== DATA EXCERPTS ==
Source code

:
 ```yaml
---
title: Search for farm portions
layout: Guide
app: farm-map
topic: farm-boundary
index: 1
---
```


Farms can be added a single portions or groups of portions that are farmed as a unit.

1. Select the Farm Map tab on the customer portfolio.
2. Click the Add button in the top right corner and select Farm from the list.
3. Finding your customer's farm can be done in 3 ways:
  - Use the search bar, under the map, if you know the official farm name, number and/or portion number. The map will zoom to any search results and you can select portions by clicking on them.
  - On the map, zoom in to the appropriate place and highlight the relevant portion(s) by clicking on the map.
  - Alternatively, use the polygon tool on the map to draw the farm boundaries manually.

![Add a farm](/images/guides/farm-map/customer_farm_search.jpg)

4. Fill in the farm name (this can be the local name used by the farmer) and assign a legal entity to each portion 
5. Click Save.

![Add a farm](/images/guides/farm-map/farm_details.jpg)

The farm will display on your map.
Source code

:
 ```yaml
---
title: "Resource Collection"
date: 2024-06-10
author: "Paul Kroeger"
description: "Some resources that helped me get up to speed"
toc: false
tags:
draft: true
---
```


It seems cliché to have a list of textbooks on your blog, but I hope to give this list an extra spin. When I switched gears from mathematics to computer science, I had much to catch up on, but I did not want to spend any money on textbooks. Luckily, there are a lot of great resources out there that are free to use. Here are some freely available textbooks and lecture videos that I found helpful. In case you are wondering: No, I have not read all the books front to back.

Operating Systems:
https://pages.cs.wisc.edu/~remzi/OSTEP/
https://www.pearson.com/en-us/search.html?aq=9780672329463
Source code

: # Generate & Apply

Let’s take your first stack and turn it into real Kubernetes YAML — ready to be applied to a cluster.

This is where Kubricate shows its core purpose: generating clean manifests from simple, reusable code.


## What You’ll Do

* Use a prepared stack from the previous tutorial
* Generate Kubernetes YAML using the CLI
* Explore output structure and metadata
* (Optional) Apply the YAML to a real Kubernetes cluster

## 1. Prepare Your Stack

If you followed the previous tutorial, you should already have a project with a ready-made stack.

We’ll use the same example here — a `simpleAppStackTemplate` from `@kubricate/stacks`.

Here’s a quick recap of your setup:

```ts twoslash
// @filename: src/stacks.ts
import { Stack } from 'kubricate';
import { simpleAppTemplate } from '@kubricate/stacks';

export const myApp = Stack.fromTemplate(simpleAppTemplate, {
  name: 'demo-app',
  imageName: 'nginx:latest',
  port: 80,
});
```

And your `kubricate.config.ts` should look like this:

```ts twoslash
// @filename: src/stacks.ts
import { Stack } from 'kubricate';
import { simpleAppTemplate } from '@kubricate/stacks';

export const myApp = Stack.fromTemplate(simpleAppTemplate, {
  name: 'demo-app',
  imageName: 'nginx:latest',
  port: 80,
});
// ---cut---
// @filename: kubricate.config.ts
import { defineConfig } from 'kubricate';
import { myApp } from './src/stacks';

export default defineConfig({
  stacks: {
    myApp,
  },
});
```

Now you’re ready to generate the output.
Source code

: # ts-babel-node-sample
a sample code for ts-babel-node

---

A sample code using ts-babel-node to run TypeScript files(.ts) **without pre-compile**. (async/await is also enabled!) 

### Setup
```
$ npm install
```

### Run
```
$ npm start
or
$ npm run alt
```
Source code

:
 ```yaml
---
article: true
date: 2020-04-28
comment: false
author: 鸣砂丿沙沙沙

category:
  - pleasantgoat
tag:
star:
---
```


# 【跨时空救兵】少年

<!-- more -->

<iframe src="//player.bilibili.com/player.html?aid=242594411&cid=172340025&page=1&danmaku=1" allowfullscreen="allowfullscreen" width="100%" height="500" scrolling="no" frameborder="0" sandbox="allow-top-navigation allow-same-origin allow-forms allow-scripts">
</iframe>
===
PROBLEM DETAILS » Could you write out exactly the lines above, starting at the first one and ending with the line that has "1. Select the"?

ANSWER BELOW »
Source code

:
 ```yaml
---
title: Search for farm portions
layout: Guide
app: farm-map
topic: farm-boundary
index: 1
---
```


Farms can be added a single portions or groups of portions that are farmed as a unit.

1. Select the Farm Map tab on the customer portfolio.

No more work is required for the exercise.